David Evans was POA General Secretary from 1982 to 2000. This period includes the miners’ strike and the biggest spate of prison uprisings ever to shake the British prison system. You would hardly know this from the book though, as although a picture of the wrecked Strangeways prison features in the illustrations, the events of 1990 are mentioned only in passing. Likewise, although there is considerable material about prisons in the north of Ireland, and in particular about prison officer casualties of the war, there is hardly any mention of the hunger strikes or protests, other than a quote from the 1979 May Report to the effect that ‘The most stressful present custodial work undoubtedly involves the staff responsible for the three H blocks in The Maze prison which house the non-conforming prisoners…the nature of these inmates’ protests is bizarre in the extreme and the filth associated with it abhorrent and degrading’ (p99).

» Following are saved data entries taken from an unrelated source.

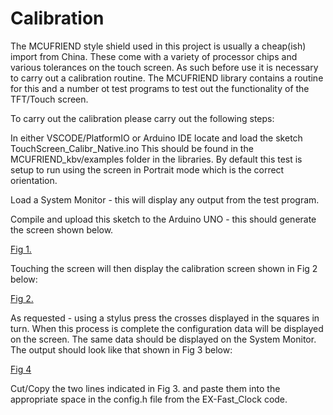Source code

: # Calibration

The MCUFRIEND style shield used in this project is usually a cheap(ish) import from China.  These come with a variety of processor chips and various tolerances on the touch screen.  As such before use it is necessary to carry out a calibration routine.  The MCUFRIEND library contains a routine for this and a number ot test programs to test out the functionality of the TFT/Touch screen.

To carry out the calibration please carry out the following steps:

In either VSCODE/PlatformIO or Arduino IDE locate and load the sketch TouchScreen_Calibr_Native.ino  This should be found in the MCUFRIEND_kbv/examples folder in the libraries.  By default this test is setup to run using the screen in Portrait mode which is the correct orientation.

Load a System Monitor - this will display any output from the test program.

Compile and upload this sketch to the Arduino UNO - this should generate the screen shown below.

[Fig 1.](/_static/images/ex-fastclock/FIG1.png)

Touching the screen will then display the calibration screen shown in Fig 2 below:

[Fig 2.](/_static/images/ex-fastclock/FIG2.png)

As requested - using a stylus press the crosses displayed in the squares in turn.  When this process is complete the configuration data will be displayed on the screen.  The same data should be displayed on the System Monitor.  The output should look like that shown in Fig 3 below:

[Fig 4](/_static/images/ex-fastclock/FIG4.png)

Cut/Copy the two lines indicated in Fig 3. and paste them into the appropriate space in the config.h file from the EX-Fast_Clock code.


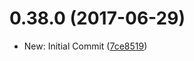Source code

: <a name="0.38.0"></a>
# 0.38.0 (2017-06-29)

* New: Initial Commit ([7ce8519](https://github.com/box/box-ui-elements/commit/7ce8519))




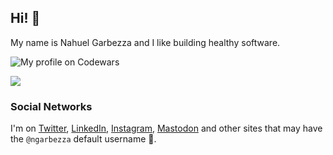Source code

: ## Hi! 👋

My name is Nahuel Garbezza and I like building healthy software. 

![My profile on Codewars](https://www.codewars.com/users/ngarbezza/badges/small)

<img
  src="https://cr-skills-chart-widget.azurewebsites.net/api/api?username=ngarbezza&skills=Smalltalk,Javascript,Ruby,Typescript,Java,Rust,Vue&width=840"
/>

### Social Networks

I'm on [Twitter](https://twitter.com/ngarbezza), [LinkedIn](https://www.linkedin.com/in/nahuelgarbezza/), [Instagram](https://www.instagram.com/ngarbezza/), <a rel="me" href="https://ruby.social/@ngarbezza">Mastodon</a> and other sites that may have the `@ngarbezza` default username 😬.

<!--
**ngarbezza/ngarbezza** is a ✨ _special_ ✨ repository because its `README.md` (this file) appears on your GitHub profile.

Here are some ideas to get you started:

- 🔭 I’m currently working on ...
- 🌱 I’m currently learning ...
- 👯 I’m looking to collaborate on ...
- 🤔 I’m looking for help with ...
- 💬 Ask me about ...
- 📫 How to reach me: ...
- 😄 Pronouns: ...
- ⚡ Fun fact: ...
-->
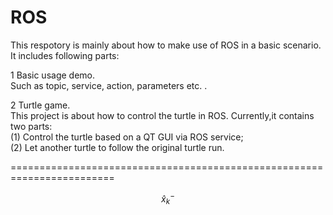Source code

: # ROS
This respotory is mainly about how to make use of ROS in a basic scenario. It includes following parts: 

1 Basic usage demo.   
  Such as topic, service, action, parameters etc. .  
  
2 Turtle game.  
  This project is about how to control the turtle in ROS. Currently,it contains two parts:  
  (1) Control the turtle based on a QT GUI via ROS service;  
  (2) Let another turtle to follow the original turtle run.  
  
  
  ========================================================================   
 
$$ \hat x^-_k $$
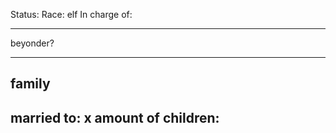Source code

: Status: 
Race: elf
In charge of:

---

beyonder?

---

## family

married to:
x amount of children:
- 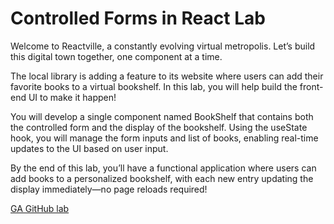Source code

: # Controlled Forms in React Lab

Welcome to Reactville, a constantly evolving virtual metropolis. Let’s build this digital town together, one component at a time.

The local library is adding a feature to its website where users can add their favorite books to a virtual bookshelf. In this lab, you will help build the front-end UI to make it happen!

You will develop a single component named BookShelf that contains both the controlled form and the display of the bookshelf. Using the useState hook, you will manage the form inputs and list of books, enabling real-time updates to the UI based on user input.

By the end of this lab, you’ll have a functional application where users can add books to a personalized bookshelf, with each new entry updating the display immediately—no page reloads required!

[GA GitHub lab](https://pages.git.generalassemb.ly/modular-curriculum-all-courses/controlled-forms-in-react-lab/canvas-landing-pages/seb.html)

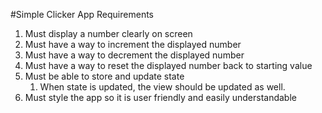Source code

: #Simple Clicker App Requirements

1. Must display a number clearly on screen
2. Must have a way to increment the displayed number
3. Must have a way to decrement the displayed number
4. Must have a way to reset the displayed number back to starting value
5. Must be able to store and update state
   1. When state is updated, the view should be updated as well.
6. Must style the app so it is user friendly and easily understandable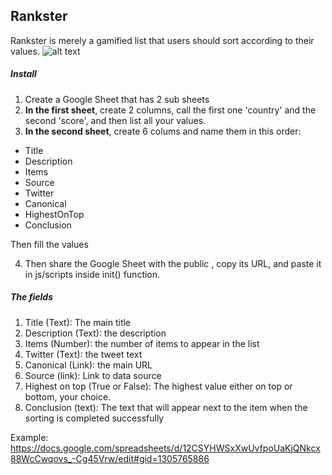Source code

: ## Rankster

Rankster is merely a gamified list that users should sort according to their values.
![alt text](https://preview.ibb.co/fUtR0v/Screen_Shot_2017_05_22_at_2_18_24_PM.png)



##### Install
1. Create a Google Sheet that has 2 sub sheets
2. **In the first sheet**, create 2 columns, call the first one 'country' and the second 'score', and then list all your values.
3. **In the second sheet**, create 6 colums and name them in this order:
- Title
- Description
- Items	
- Source
- Twitter
- Canonical 
- HighestOnTop
- Conclusion

Then fill the values

4. Then share the Google Sheet with the public , copy its URL, and paste it in js/scripts inside init() function.


##### The fields
1. Title (Text): The main title
2. Description (Text): the description 
3. Items (Number): the number of items to appear in the list
4. Twitter (Text): the tweet text
5. Canonical (Link): the main URL
6. Source (link): Link to data source
7. Highest on top (True or False): The highest value either on top or bottom, your choice.
8. Conclusion (text): The text that will appear next to the item when the sorting is completed successfully 

Example: https://docs.google.com/spreadsheets/d/12CSYHWSxXwUvfpoUaKjQNkcx88WcCwqovs_-Cg45Vrw/edit#gid=1305765886
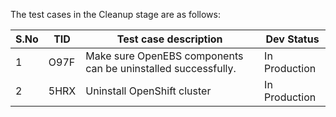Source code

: The test cases in the Cleanup stage are as follows:

| S.No | TID  | Test case description                                        | Dev Status    |
| ---- | ---- | ------------------------------------------------------------ | ------------- |
| 1    | O97F | Make sure OpenEBS components can be uninstalled successfully. | In Production |
| 2    | 5HRX | Uninstall OpenShift cluster                                  | In Production |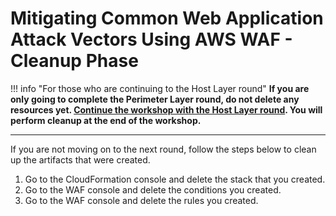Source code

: # Mitigating Common Web Application Attack Vectors Using AWS WAF - Cleanup Phase


!!! info "For those who are continuing to the Host Layer round"
    __If you are only going to complete the Perimeter Layer round, do not delete any resources yet. [Continue the workshop with the Host Layer round](/host-layer/). You will perform cleanup at the end of the workshop.__

---

If you are not moving on to the next round, follow the steps below to clean up the artifacts that were created.

1. Go to the CloudFormation console and delete the stack that you created.
2. Go to the WAF console and delete the conditions you created.
3. Go to the WAF console and delete the rules you created.
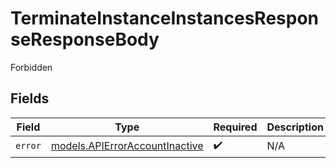 # TerminateInstanceInstancesResponseResponseBody

Forbidden


## Fields

| Field                                                                  | Type                                                                   | Required                                                               | Description                                                            |
| ---------------------------------------------------------------------- | ---------------------------------------------------------------------- | ---------------------------------------------------------------------- | ---------------------------------------------------------------------- |
| `error`                                                                | [models.APIErrorAccountInactive](../models/apierroraccountinactive.md) | :heavy_check_mark:                                                     | N/A                                                                    |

For prisoners and their supporters, The Everlasting Staircase – ironically titled in reference to the treadmills prisoners were once forced to walk endlessly – reads like a text from a parallel universe. We see a system of mass incarceration of men, women and children, who are overwhelmingly poor and working class and disproportionately black or minority ethnic, and whose oppression in prison sometimes drives them to band together and fight back. But this piece contains no analysis of who is actually in prison and the authors appear to see all prisoners as little more than wild animals, who can be kept reasonably docile if not given too much freedom, and to view any protest action as inexplicable and frightening. For example, the conscious political prison protests of the 1970s organised by PROP (Preservation of the Rights of Prisoners) are described as part of ‘turbulent years, when Britain…was swept by a… wave of strike action’ in which ‘prisoners themselves caught the protest “bug”’. A POA official complains: ‘Governors, with no inkling of what to do, met with prisoner deputations who gained in importance, thereby undermining the authority of staff’ (p83).

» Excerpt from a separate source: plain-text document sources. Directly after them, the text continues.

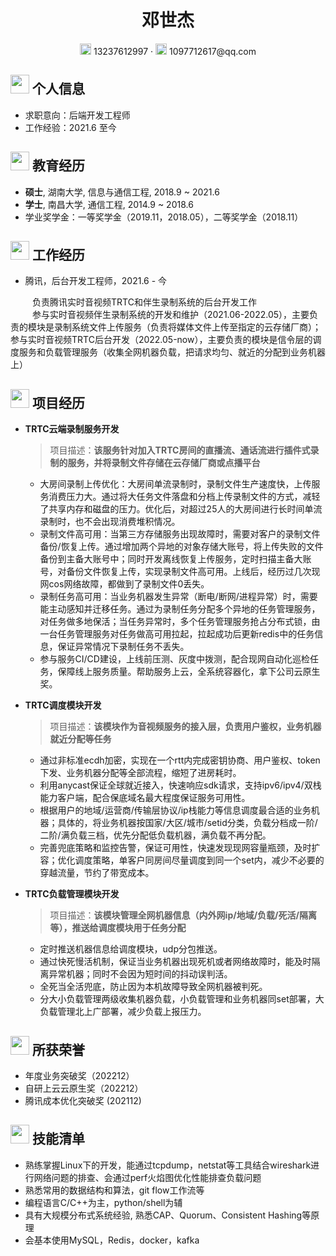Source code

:  <center>
     <h1>邓世杰</h1>
     <div>
         <span>
             <img src="assets/phone-solid.svg" width="18px">
             13237612997
         </span>
         ·
         <span>
             <img src="assets/envelope-solid.svg" width="18px">
             1097712617@qq.com
         </span>
         <!-- ·
         <span>
             <img src="assets/github-brands.svg" width="18px">
             <a href="https://github.com/CyC2018">CyC2018</a>
         </span>
         ·
         <span>
             <img src="assets/rss-solid.svg" width="18px">
             <a href="#">My Blog</a>
         </span> -->
     </div>
 </center>

 ## <img src="assets/info-circle-solid.svg" width="30px"> 个人信息

 - 求职意向：后端开发工程师
 - 工作经验：2021.6 至今

## <img src="assets/graduation-cap-solid.svg" width="30px"> 教育经历

- **硕士**, 湖南大学, 信息与通信工程, 2018.9 ~ 2021.6
- **学士**, 南昌大学, 通信工程, 2014.9 ~ 2018.6
- 学业奖学金：一等奖学金（2019.11，2018.05），二等奖学金（2018.11）

## <img src="assets/briefcase-solid.svg" width="30px"> 工作经历

- 腾讯，后台开发工程师，2021.6 - 今

&ensp;&ensp;&ensp;&ensp;&ensp;负责腾讯实时音视频TRTC和伴生录制系统的后台开发工作<br>
&ensp;&ensp;&ensp;&ensp;&ensp;参与实时音视频伴生录制系统的开发和维护（2021.06-2022.05），主要负责的模块是录制系统文件上传服务（负责将媒体文件上传至指定的云存储厂商）；参与实时音视频TRTC后台开发（2022.05-now），主要负责的模块是信令层的调度服务和负载管理服务（收集全网机器负载，把请求均匀、就近的分配到业务机器上）<br>

## <img src="assets/project-diagram-solid.svg" width="30px">  项目经历
- **TRTC云端录制服务开发**

    > 项目描述：**该服务针对加⼊TRTC房间的直播流、通话流进行插件式录制的服务，并将录制文件存储在云存储厂商或点播平台**

    - 大房间录制上传优化：大房间单流录制时，录制文件生产速度快，上传服务消费压力大。通过将大任务文件落盘和分档上传录制文件的方式，减轻了共享内存和磁盘的压力。优化后，对超过25人的大房间进行长时间单流录制时，也不会出现消费堆积情况。
    - 录制文件高可用：当第三方存储服务出现故障时，需要对客户的录制文件备份/恢复上传。通过增加两个异地的对象存储大账号，将上传失败的文件备份到主备大账号中；同时开发离线恢复上传服务，定时扫描主备大账号，对备份文件恢复上传，实现录制文件高可用。上线后，经历过几次现网cos网络故障，都做到了录制文件0丢失。
    - 录制任务高可用：当业务机器发生异常（断电/断网/进程异常）时，需要能主动感知并迁移任务。通过为录制任务分配多个异地的任务管理服务，对任务做多地保活；当任务异常时，多个任务管理服务抢占分布式锁，由一台任务管理服务对任务做高可用拉起，拉起成功后更新redis中的任务信息，保证异常情况下录制任务不丢失。
    - 参与服务CI/CD建设，上线前压测、灰度中拨测，配合现网自动化巡检任务，保障线上服务质量。帮助服务上云，全系统容器化，拿下公司云原生奖。

- **TRTC调度模块开发**

    > 项目描述：**该模块作为音视频服务的接入层，负责用户鉴权，业务机器就近分配等任务**

    - 通过非标准ecdh加密，实现在一个rtt内完成密钥协商、用户鉴权、token下发、业务机器分配等全部流程，缩短了进房耗时。
    - 利用anycast保证全球就近接入，快速响应sdk请求，支持ipv6/ipv4/双栈能力客户端，配合保底域名最大程度保证服务可用性。
    - 根据用户的地域/运营商/传输层协议/ip栈能力等信息调度最合适的业务机器；具体的，将业务机器按国家/大区/城市/setid分类，负载分档成一阶/二阶/满负载三档，优先分配低负载机器，满负载不再分配。
    - 完善兜底策略和监控告警，保证可用性，快速发现现网容量瓶颈，及时扩容；优化调度策略，单客户同房间尽量调度到同一个set内，减少不必要的穿越流量，节约了带宽成本。

- **TRTC负载管理模块开发**

    > 项目描述：**该模块管理全网机器信息（内外网ip/地域/负载/死活/隔离等），推送给调度模块用于任务分配**

    - 定时推送机器信息给调度模块，udp分包推送。
    - 通过快死慢活机制，保证当业务机器出现死机或者网络故障时，能及时隔离异常机器；同时不会因为短时间的抖动误判活。
    - 全死当全活兜底，防止因为本机故障导致全网机器被判死。
    - 分大小负载管理两级收集机器负载，小负载管理和业务机器同set部署，大负载管理北上广部署，减少负载上报压力。


## <img src="assets/project-diagram-solid.svg" width="30px">  所获荣誉
- 年度业务突破奖（202212）
- 自研上云云原生奖（202212）
- 腾讯成本优化突破奖 (202112)

## <img src="assets/tools-solid.svg" width="30px"> 技能清单

- 熟练掌握Linux下的开发，能通过tcpdump，netstat等工具结合wireshark进行网络问题的排查、会通过perf火焰图优化性能排查负载问题
- 熟悉常用的数据结构和算法，git flow工作流等
- 编程语言C/C++为主，python/shell为辅
- 具有大规模分布式系统经验, 熟悉CAP、Quorum、Consistent Hashing等原理
- 会基本使用MySQL，Redis，docker，kafka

Similarly, for us the name of the POA is synonymous with thuggery and bullying and the stories of violence by prison staff are legion. But Evans and Cohen’s account is virtually silent on such accusations, with even POA members’ well-documented mistreatment of imprisoned fellow trade unionists glossed over and the disgraceful conduct towards the Shrewsbury Two in 1973 put down as some kind of misunderstanding (p83).

In 1998, horrific details of staff brutality at Wormwood Scrubs prison in London emerged, resulting eventually in a series of criminal prosecutions and civil claims for compensation. This is not mentioned anywhere in this account, At the time Evans publically refuted any wrongdoing by any POA member, to the extent that he told BBC Radio 4’s Today programme that ‘In all my years that I have been in the prison service I’ve never known a single occasion where prison officers have interfered with mail.’ Hundreds of thousands of complaints submitted by British prisoners and hours of court time attest to the ludicrousness of this statement.

POA – policing class-divided society for the ruling class

We do not subscribe to the view that trade union organisation is by definition progressive. There are countless examples of reactionary trade union activity: the strike by loyalist workers in the north of Ireland against power-sharing with Irish nationalists in 1974; the pro-capitalist Solidarnosc in Poland in the 1980s; the Confederación de Trabajadores de Venezuela which supported the US-backed coup in 2002. The fact that the POA is strident and well organised in its own interests is not sufficient to make it progressive.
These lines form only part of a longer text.